YOUR INSTRUCTIONS:
Only the number is needed: how many lines of the records include "décrit"?

(Beginning of AVAILABLE RECORDS)

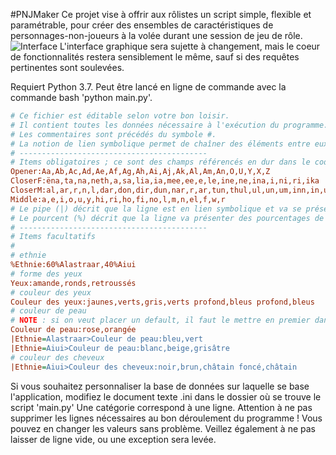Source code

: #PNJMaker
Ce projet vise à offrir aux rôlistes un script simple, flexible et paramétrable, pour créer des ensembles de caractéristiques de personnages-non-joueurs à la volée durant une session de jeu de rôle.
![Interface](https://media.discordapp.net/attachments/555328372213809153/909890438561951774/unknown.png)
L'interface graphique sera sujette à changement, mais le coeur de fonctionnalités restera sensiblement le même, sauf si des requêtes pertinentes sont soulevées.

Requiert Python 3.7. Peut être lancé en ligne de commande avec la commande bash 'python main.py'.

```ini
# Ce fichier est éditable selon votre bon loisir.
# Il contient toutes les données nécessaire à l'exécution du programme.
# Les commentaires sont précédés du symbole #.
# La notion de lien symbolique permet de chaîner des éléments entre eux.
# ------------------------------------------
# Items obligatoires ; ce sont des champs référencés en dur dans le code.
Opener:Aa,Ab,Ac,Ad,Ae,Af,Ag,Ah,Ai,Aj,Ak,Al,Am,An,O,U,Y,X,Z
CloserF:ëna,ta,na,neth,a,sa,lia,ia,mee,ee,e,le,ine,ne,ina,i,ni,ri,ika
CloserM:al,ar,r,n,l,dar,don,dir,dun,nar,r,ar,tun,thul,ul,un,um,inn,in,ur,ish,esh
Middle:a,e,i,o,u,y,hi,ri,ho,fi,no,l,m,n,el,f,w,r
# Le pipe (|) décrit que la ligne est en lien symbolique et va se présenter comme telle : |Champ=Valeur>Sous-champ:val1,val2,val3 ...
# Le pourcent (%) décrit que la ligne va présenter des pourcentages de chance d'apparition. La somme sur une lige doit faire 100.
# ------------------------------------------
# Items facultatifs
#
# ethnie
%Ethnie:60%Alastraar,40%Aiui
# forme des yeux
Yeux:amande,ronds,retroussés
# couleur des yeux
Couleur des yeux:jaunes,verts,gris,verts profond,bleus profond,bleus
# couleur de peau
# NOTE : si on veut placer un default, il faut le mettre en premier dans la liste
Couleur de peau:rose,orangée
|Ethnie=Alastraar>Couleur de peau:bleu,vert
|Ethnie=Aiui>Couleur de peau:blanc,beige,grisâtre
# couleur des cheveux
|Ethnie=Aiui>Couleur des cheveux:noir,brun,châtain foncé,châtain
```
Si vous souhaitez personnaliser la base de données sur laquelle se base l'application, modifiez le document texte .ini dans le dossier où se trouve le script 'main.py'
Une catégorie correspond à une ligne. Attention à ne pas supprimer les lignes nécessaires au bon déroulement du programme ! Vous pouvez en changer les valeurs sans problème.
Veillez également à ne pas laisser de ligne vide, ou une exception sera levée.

(End of AVAILABLE RECORDS)
(Beginning of AVAILABLE RECORDS)

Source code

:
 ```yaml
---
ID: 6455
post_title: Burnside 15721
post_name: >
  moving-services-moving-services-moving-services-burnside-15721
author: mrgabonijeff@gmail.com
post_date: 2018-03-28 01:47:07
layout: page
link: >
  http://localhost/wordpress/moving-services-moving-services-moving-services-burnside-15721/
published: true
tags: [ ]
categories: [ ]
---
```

(End of AVAILABLE RECORDS)
(Beginning of AVAILABLE RECORDS)

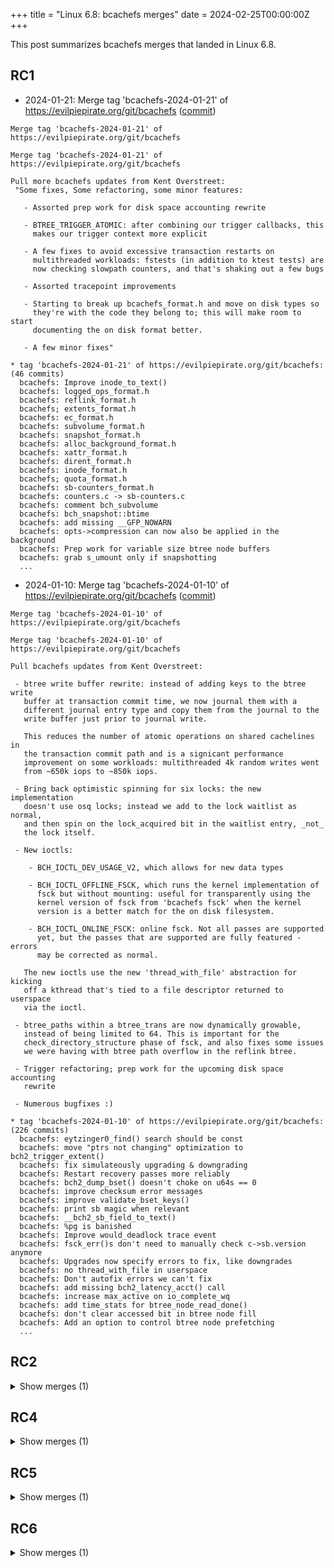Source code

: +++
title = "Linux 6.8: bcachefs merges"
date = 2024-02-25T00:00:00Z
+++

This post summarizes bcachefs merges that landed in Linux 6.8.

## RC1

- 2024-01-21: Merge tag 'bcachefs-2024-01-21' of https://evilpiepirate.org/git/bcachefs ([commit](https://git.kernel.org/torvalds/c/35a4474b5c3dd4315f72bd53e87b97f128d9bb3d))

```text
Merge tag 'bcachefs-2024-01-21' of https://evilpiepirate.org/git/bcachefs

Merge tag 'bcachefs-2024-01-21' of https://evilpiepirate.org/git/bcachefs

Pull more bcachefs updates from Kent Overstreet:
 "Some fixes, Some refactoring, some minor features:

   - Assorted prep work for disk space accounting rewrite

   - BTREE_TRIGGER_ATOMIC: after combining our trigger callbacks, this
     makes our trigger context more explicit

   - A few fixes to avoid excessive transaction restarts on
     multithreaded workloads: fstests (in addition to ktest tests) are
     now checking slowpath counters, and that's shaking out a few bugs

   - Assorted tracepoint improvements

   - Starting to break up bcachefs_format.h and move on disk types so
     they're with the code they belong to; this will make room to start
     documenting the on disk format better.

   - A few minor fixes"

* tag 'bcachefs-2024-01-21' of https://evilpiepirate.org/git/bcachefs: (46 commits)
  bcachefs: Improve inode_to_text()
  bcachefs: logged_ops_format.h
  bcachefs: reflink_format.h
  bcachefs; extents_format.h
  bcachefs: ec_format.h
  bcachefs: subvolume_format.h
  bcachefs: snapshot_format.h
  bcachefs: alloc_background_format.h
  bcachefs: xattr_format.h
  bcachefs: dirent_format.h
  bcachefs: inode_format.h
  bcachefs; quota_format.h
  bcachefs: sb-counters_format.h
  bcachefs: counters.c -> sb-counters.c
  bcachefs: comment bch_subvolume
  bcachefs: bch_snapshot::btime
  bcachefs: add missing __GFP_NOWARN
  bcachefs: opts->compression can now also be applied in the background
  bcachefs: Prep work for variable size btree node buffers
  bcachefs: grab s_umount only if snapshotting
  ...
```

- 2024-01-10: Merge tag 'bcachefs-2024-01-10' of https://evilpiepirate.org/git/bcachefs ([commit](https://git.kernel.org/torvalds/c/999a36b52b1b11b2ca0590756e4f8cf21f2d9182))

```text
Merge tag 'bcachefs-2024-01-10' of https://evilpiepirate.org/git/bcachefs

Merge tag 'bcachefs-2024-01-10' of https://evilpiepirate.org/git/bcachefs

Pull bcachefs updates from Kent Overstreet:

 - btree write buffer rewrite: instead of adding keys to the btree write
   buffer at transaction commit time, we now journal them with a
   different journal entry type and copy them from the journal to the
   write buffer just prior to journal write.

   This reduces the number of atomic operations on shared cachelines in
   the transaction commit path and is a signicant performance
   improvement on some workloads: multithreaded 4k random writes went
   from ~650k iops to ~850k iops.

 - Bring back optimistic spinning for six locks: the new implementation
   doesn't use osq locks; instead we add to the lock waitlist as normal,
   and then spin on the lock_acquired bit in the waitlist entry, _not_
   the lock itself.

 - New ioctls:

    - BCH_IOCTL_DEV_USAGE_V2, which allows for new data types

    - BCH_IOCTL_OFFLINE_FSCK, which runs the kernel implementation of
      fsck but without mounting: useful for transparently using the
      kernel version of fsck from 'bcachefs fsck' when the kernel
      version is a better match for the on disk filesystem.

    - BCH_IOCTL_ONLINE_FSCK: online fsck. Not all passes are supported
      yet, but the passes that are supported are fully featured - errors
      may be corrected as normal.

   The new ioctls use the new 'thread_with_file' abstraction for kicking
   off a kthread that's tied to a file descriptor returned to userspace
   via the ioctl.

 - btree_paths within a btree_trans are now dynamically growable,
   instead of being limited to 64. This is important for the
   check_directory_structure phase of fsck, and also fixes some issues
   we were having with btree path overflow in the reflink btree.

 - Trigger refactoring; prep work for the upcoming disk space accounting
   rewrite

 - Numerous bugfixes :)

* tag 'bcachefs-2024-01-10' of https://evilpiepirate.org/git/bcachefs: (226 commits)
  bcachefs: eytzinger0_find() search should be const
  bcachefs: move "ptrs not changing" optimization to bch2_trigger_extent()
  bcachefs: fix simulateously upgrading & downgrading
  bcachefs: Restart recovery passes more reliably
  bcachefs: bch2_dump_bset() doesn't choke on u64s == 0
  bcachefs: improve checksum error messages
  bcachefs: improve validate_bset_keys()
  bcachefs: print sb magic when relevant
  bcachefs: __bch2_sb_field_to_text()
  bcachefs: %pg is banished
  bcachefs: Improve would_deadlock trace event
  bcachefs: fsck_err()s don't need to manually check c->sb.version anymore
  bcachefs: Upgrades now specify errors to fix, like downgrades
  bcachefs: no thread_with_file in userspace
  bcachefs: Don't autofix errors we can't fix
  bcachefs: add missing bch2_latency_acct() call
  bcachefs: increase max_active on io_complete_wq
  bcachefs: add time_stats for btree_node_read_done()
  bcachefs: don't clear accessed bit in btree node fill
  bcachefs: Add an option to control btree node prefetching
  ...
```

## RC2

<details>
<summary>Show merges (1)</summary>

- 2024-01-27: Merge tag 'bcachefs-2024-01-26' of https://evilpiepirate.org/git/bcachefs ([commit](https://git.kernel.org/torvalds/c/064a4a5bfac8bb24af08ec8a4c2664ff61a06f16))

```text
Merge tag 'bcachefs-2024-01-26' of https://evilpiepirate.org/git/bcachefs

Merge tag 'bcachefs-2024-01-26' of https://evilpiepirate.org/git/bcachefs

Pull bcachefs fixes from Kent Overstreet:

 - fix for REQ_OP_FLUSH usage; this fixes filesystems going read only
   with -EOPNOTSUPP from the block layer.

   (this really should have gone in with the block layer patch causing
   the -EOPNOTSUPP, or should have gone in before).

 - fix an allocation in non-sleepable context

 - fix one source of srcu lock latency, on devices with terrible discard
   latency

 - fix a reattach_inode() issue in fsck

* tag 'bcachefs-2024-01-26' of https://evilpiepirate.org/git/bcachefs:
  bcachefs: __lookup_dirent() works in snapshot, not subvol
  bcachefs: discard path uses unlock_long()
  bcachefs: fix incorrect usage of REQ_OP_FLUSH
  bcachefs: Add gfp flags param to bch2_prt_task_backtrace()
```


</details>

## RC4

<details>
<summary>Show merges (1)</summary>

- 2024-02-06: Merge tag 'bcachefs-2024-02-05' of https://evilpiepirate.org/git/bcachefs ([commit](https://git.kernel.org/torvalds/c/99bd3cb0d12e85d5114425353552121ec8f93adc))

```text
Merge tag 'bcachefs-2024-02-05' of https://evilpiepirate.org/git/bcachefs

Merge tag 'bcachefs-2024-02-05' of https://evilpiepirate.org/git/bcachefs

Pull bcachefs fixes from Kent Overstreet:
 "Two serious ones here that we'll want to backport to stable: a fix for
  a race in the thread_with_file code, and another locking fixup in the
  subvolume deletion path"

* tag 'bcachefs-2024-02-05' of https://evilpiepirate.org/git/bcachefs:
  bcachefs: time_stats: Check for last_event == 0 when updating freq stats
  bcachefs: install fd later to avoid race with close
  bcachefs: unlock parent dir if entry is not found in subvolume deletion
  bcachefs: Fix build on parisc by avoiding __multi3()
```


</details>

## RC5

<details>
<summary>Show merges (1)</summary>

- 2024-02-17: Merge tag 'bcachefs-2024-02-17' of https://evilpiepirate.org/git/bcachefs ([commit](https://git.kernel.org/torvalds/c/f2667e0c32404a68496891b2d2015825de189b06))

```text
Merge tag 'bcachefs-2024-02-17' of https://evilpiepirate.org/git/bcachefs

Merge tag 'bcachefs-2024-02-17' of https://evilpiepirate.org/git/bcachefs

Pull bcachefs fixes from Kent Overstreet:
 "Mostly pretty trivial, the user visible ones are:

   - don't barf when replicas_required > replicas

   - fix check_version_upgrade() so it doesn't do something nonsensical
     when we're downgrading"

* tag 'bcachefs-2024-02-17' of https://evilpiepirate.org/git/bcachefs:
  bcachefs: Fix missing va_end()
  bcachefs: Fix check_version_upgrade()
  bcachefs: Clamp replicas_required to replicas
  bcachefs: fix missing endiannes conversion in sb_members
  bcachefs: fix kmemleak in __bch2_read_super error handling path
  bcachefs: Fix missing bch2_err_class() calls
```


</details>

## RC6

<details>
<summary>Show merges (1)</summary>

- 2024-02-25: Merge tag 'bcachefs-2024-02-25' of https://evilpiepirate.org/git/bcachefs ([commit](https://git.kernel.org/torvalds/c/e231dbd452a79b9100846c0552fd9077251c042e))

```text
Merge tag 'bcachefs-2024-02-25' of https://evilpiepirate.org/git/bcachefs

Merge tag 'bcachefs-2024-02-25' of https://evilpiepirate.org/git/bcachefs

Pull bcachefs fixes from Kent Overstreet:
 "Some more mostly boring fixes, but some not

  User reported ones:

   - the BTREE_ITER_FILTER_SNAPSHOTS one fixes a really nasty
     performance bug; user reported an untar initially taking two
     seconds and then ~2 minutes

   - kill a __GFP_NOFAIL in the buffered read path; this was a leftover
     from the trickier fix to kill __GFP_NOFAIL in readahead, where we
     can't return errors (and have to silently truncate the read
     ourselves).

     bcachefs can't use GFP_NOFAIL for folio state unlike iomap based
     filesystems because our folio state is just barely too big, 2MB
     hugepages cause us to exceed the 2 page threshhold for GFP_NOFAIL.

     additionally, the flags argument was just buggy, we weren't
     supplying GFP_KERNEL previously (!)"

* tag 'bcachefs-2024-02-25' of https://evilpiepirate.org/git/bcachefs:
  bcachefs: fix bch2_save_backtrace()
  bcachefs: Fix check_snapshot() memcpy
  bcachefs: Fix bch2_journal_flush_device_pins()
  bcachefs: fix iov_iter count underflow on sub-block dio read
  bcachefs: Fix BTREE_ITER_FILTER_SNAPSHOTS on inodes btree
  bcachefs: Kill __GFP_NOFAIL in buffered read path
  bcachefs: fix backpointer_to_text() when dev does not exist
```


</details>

(End of AVAILABLE RECORDS)

REPLY:
2